Initially, appellant, in this appeal, was represented by Atty. Eldorado Lim, who filed a brief for the defense. On 04 October 2002, Fernandez, Pacheco & Dizon Law Offices filed its entry of appearance as being the new counsel for appellant only to be substituted later by Guzman, Tanedo, & Acain Law Offices. On 10 June 2003, the Court noted and granted the request of the law firm to be furnished with copies of all motions, orders, resolutions and judgment in connection with the case. On 01 September 2003, appellant filed a motion to remand the case for new trial. In his motion, appellant would attempt to overturn his conviction or, at the very least, to be given a chance for a new trial, citing Section 14, Rule 121, of the Rules on Criminal Procedure, because of newly discovered evidence, i.e., his passport which would establish his true identity as Huang Xiao Wei, a Chinese National, and as having entered the Philippines as a tourist. Invoking his constitutional right to an effective counsel, appellant chides his former counsel for having failed to secure and present his travel documents.

Issue:
Whether the passport of the accused may be considered newly discovered evidence which justifies his motion for a new trial?

Held:
No, The requisites of newly discovered evidence in order to justify a new trial are that – (a) the evidence is discovered after trial; (b) such evidence could not have been discovered and produced at the trial even with the exercise of reasonable diligence; and (c) the evidence is material, not merely cumulative, corroborative, or impeaching, and of such weight that, if admitted, would likely change the judgment.
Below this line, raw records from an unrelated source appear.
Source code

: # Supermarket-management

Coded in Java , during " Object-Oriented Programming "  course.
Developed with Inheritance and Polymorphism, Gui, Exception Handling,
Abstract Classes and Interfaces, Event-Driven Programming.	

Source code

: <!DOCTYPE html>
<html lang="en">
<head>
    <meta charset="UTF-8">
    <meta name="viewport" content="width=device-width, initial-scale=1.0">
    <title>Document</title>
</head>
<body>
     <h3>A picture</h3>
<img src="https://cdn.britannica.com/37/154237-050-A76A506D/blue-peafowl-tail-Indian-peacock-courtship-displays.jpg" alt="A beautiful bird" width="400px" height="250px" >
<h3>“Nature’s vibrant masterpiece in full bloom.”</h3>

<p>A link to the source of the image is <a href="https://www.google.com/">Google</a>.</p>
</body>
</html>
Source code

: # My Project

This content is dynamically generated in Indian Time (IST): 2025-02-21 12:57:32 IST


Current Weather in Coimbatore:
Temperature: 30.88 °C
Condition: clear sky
Not one of the requisites mentioned is attendant. Appellant’s passport could have easily been presented and produced during the trial. Then, too, the presentation of appellant’s passport, would hardly be material to the outcome of the case. Appellant was positively identified by the prosecution witnesses as being the perpetrator of the crime. Most importantly, appellant even identified himself as Li Ka Kim at the trial and not as Huang Xiao Wei, that bolsters the conclusion that appellant deliberately concealed his true identity in the nefarious enterprise.